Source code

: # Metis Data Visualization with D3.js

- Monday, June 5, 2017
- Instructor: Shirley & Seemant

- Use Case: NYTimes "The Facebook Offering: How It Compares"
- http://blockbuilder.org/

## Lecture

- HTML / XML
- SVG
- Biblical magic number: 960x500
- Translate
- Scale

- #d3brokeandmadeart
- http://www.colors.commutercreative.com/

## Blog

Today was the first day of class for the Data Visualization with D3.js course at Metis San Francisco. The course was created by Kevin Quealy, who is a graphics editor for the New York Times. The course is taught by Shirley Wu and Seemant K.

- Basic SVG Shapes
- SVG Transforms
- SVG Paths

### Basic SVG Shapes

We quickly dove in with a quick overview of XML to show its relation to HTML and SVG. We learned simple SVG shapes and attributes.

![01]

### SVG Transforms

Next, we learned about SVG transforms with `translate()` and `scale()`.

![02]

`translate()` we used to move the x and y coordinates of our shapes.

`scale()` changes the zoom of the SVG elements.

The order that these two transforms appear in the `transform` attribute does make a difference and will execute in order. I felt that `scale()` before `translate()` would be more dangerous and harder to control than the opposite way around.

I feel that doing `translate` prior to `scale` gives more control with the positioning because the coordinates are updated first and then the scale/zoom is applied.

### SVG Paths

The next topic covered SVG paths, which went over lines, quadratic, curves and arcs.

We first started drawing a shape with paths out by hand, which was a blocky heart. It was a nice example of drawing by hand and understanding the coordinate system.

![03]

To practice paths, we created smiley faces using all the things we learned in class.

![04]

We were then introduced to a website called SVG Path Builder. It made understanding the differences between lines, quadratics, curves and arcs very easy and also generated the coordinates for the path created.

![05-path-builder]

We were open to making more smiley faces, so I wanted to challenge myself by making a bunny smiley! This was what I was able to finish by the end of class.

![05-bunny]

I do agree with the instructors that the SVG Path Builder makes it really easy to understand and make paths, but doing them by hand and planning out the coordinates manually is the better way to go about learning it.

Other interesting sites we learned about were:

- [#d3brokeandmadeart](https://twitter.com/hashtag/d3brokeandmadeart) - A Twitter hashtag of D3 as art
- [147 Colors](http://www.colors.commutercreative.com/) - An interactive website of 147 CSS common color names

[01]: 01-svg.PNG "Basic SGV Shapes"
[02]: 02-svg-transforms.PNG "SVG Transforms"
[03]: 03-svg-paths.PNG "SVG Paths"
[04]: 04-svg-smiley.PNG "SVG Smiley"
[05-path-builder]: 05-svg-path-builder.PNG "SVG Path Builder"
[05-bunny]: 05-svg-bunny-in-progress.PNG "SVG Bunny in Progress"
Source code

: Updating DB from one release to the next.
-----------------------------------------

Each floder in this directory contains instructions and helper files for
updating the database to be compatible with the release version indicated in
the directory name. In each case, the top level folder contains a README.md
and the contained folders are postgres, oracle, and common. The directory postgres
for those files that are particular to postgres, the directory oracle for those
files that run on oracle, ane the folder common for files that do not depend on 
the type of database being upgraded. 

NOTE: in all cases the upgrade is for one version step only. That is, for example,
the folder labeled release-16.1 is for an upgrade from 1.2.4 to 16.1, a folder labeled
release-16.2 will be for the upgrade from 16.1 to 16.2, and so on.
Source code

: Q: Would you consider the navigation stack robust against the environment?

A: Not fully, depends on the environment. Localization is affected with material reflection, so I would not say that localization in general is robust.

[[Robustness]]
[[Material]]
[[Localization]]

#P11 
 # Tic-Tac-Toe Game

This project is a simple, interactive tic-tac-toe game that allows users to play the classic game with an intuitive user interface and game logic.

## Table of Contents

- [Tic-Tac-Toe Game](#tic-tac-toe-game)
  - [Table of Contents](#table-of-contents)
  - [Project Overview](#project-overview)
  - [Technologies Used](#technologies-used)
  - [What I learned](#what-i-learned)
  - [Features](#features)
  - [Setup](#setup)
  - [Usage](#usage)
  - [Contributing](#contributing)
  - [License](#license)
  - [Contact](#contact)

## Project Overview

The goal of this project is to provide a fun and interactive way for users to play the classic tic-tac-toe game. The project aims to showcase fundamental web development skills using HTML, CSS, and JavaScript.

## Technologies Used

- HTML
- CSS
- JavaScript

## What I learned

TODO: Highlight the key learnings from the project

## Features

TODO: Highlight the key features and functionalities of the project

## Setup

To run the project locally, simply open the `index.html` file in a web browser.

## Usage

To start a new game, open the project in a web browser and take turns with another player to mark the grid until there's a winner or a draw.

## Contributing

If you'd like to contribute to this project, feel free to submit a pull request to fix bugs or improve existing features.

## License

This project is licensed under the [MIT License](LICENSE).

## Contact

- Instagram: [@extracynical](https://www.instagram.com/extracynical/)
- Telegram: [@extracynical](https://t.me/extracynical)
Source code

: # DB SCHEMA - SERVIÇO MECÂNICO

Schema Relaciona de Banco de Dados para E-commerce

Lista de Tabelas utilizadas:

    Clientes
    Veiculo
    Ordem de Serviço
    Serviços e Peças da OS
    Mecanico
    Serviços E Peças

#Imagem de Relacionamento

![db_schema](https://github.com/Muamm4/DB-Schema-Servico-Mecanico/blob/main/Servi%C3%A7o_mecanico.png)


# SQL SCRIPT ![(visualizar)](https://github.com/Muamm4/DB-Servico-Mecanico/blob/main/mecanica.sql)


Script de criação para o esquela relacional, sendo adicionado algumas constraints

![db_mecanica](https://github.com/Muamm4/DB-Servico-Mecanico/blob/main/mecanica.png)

......

▶ Task requirements: Lines with "then": copy every one of them from the listing above.

▶ Exercise result:
I feel that doing `translate` prior to `scale` gives more control with the positioning because the coordinates are updated first and then the scale/zoom is applied.
We were then introduced to a website called SVG Path Builder. It made understanding the differences between lines, quadratics, curves and arcs very easy and also generated the coordinates for the path created.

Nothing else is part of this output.